EXERCISE BRIEF –
Lines below starting with the line with "Component Analysis (PCA)" and going on through the line with "mapping distribution monads" must be output exactly; the rest of the records must be left out.

[Rendered images with source text]
****************************************

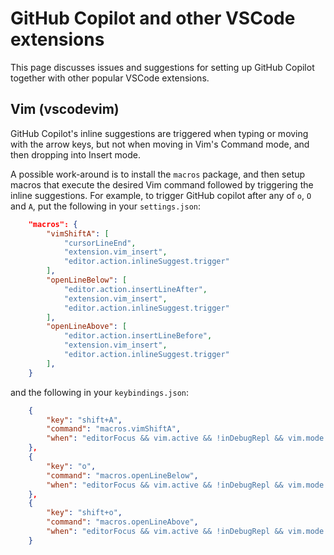# GitHub Copilot and other VSCode extensions

This page discusses issues and suggestions for setting up GitHub Copilot
together with other popular VSCode extensions.

## Vim (vscodevim)

GitHub Copilot's inline suggestions are triggered when typing or moving with the
arrow keys, but not when moving in Vim's Command mode, and then dropping into
Insert mode.

A possible work-around is to install the `macros` package, and then setup macros
that execute the desired Vim command followed by triggering the inline
suggestions.
For example, to trigger GitHub copilot after any of `o`, `O` and `A`, put the following in your `settings.json`:

```json
    "macros": {
        "vimShiftA": [
            "cursorLineEnd",
            "extension.vim_insert",
            "editor.action.inlineSuggest.trigger"
        ],
        "openLineBelow": [
            "editor.action.insertLineAfter",
            "extension.vim_insert",
            "editor.action.inlineSuggest.trigger"
        ],
        "openLineAbove": [
            "editor.action.insertLineBefore",
            "extension.vim_insert",
            "editor.action.inlineSuggest.trigger"
        ],
    }
```

and the following in your `keybindings.json`:

```json
    {
        "key": "shift+A",
        "command": "macros.vimShiftA",
        "when": "editorFocus && vim.active && !inDebugRepl && vim.mode == 'Normal'"
    },
    {
        "key": "o",
        "command": "macros.openLineBelow",
        "when": "editorFocus && vim.active && !inDebugRepl && vim.mode == 'Normal'"
    },
    {
        "key": "shift+o",
        "command": "macros.openLineAbove",
        "when": "editorFocus && vim.active && !inDebugRepl && vim.mode == 'Normal'"
    }
```
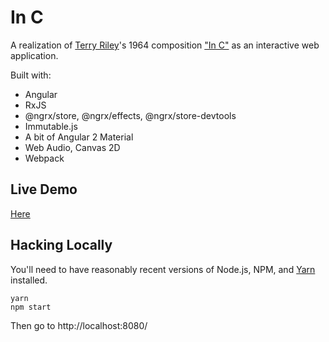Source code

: # In C

A realization of [Terry Riley](https://en.wikipedia.org/wiki/Terry_Riley)'s 1964
composition ["In C"](https://en.wikipedia.org/wiki/In_C) as an interactive web
application.

Built with:

* Angular
* RxJS
* @ngrx/store, @ngrx/effects, @ngrx/store-devtools
* Immutable.js
* A bit of Angular 2 Material
* Web Audio, Canvas 2D
* Webpack

## Live Demo

[Here](https://teropa.info/in-c/)

## Hacking Locally

You'll need to have reasonably recent versions of Node.js, NPM, and
[Yarn](https://yarnpkg.com/) installed.

```
yarn
npm start
```

Then go to http://localhost:8080/

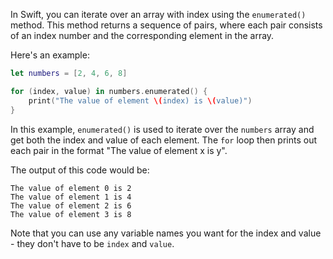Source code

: In Swift, you can iterate over an array with index using the `enumerated()` method. This method returns a sequence of pairs, where each pair consists of an index number and the corresponding element in the array.

Here's an example:

``` swift
let numbers = [2, 4, 6, 8]

for (index, value) in numbers.enumerated() {
    print("The value of element \(index) is \(value)")
}
```

In this example, `enumerated()` is used to iterate over the `numbers` array and get both the index and value of each element. The `for` loop then prints out each pair in the format "The value of element x is y".

The output of this code would be:

```
The value of element 0 is 2
The value of element 1 is 4
The value of element 2 is 6
The value of element 3 is 8
```

Note that you can use any variable names you want for the index and value - they don't have to be `index` and `value`.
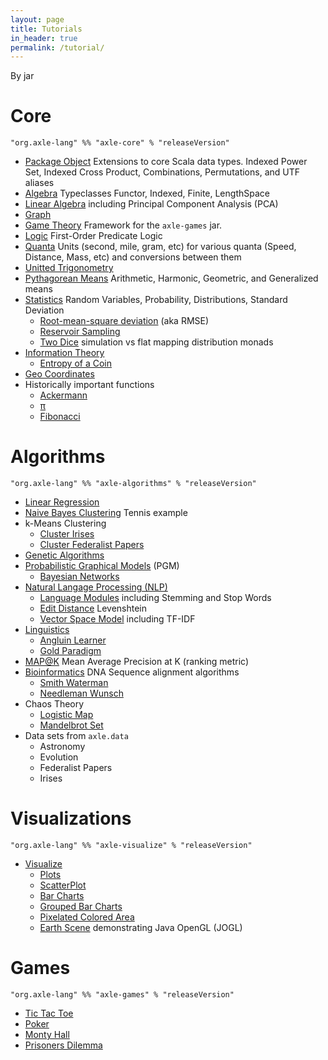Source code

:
 ```yaml
---
layout: page
title: Tutorials
in_header: true
permalink: /tutorial/
---
```


By jar

Core
====

```
"org.axle-lang" %% "axle-core" % "releaseVersion"
```

* [Package Object](/tutorial/axle_package_object/) Extensions to core Scala data types. Indexed Power Set, Indexed Cross Product, Combinations, Permutations, and UTF aliases
* [Algebra](/tutorial/algebra/) Typeclasses Functor, Indexed, Finite, LengthSpace
* [Linear Algebra](/tutorial/linear_algebra/) including Principal Component Analysis (PCA)
* [Graph](/tutorial/graph/)
* [Game Theory](/tutorial/game_theory/) Framework for the `axle-games` jar.
* [Logic](/tutorial/logic/) First-Order Predicate Logic
* [Quanta](/tutorial/quanta/) Units (second, mile, gram, etc) for various quanta (Speed, Distance, Mass, etc) and conversions between them
* [Unitted Trigonometry](/tutorial/unitted_trigonometry/)
* [Pythagorean Means](/tutorial/pythagorean_means/) Arithmetic, Harmonic, Geometric, and Generalized means
* [Statistics](/tutorial/statistics/) Random Variables, Probability, Distributions, Standard Deviation
  * [Root-mean-square deviation](/tutorial/rmsd/) (aka RMSE)
  * [Reservoir Sampling](/tutorial/reservoir_sampling/)
  * [Two Dice](/tutorial/two_dice/) simulation vs flat mapping distribution monads
* [Information Theory](/tutorial/information_theory/)
  * [Entropy of a Coin](/tutorial/entropy_biased_coin/)
* [Geo Coordinates](/tutorial/geo_coordinates/)
* Historically important functions
  * [Ackermann](/tutorial/ackermann/)
  * [π](/tutorial/pi/)
  * [Fibonacci](/tutorial/fibonacci/)


Algorithms
==========

```
"org.axle-lang" %% "axle-algorithms" % "releaseVersion"
```

* [Linear Regression](/tutorial/linear_regression/)
* [Naive Bayes Clustering](/tutorial/naive_bayes/) Tennis example
* k-Means Clustering
  * [Cluster Irises](/tutorial/cluster_irises_k_means/)
  * [Cluster Federalist Papers](/tutorial/cluster_federalist_papers_k_means/)
* [Genetic Algorithms](/tutorial/genetic_algorithms/)
* [Probabilistic Graphical Models](/tutorial/probabilistic_graphical_models/) (PGM)
  * [Bayesian Networks](/tutorial/bayesian_networks/)
* [Natural Langage Processing (NLP)](/tutorial/natural_language_processing/)
  * [Language Modules](/tutorial/language_modules/) including Stemming and Stop Words
  * [Edit Distance](/tutorial/edit_distance/) Levenshtein
  * [Vector Space Model](/tutorial/vector_space_model/) including TF-IDF
* [Linguistics](/tutorial/linguistics/)
  * [Angluin Learner](/tutorial/angluin_learner/)
  * [Gold Paradigm](/tutorial/gold_paradigm/)
* [MAP@K](/tutorial/map_at_k) Mean Average Precision at K (ranking metric)
* [Bioinformatics](/tutorial/bioinformatics/) DNA Sequence alignment algorithms
  * [Smith Waterman](/tutorial/smith_waterman/)
  * [Needleman Wunsch](/tutorial/needleman_wunsch/)
* Chaos Theory
  * [Logistic Map](/tutorial/logistic_map/)
  * [Mandelbrot Set](/tutorial/mandelbrot/)
* Data sets from `axle.data`
  * Astronomy
  * Evolution
  * Federalist Papers
  * Irises

Visualizations
==============

```
"org.axle-lang" %% "axle-visualize" % "releaseVersion"
```

* [Visualize](/tutorial/visualize/)
  * [Plots](/tutorial/plots/)
  * [ScatterPlot](/tutorial/scatterplot/)
  * [Bar Charts](/tutorial/bar_charts/)
  * [Grouped Bar Charts](/tutorial/grouped_bar_charts/)
  * [Pixelated Colored Area](/tutorial/pixelated_colored_area/)
  * [Earth Scene](/tutorial/earth_scene/) demonstrating Java OpenGL (JOGL)

Games
=====

```
"org.axle-lang" %% "axle-games" % "releaseVersion"
```

* [Tic Tac Toe](/tutorial/tic_tac_toe/)
* [Poker](/tutorial/poker/)
* [Monty Hall](/tutorial/monty_hall/)
* [Prisoners Dilemma](/tutorial/prisoner/)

****************************************

OUTPUT FOR THIS EXERCISE –
* [Linear Algebra](/tutorial/linear_algebra/) including Principal Component Analysis (PCA)
* [Graph](/tutorial/graph/)
* [Game Theory](/tutorial/game_theory/) Framework for the `axle-games` jar.
* [Logic](/tutorial/logic/) First-Order Predicate Logic
* [Quanta](/tutorial/quanta/) Units (second, mile, gram, etc) for various quanta (Speed, Distance, Mass, etc) and conversions between them
* [Unitted Trigonometry](/tutorial/unitted_trigonometry/)
* [Pythagorean Means](/tutorial/pythagorean_means/) Arithmetic, Harmonic, Geometric, and Generalized means
* [Statistics](/tutorial/statistics/) Random Variables, Probability, Distributions, Standard Deviation
  * [Root-mean-square deviation](/tutorial/rmsd/) (aka RMSE)
  * [Reservoir Sampling](/tutorial/reservoir_sampling/)
  * [Two Dice](/tutorial/two_dice/) simulation vs flat mapping distribution monads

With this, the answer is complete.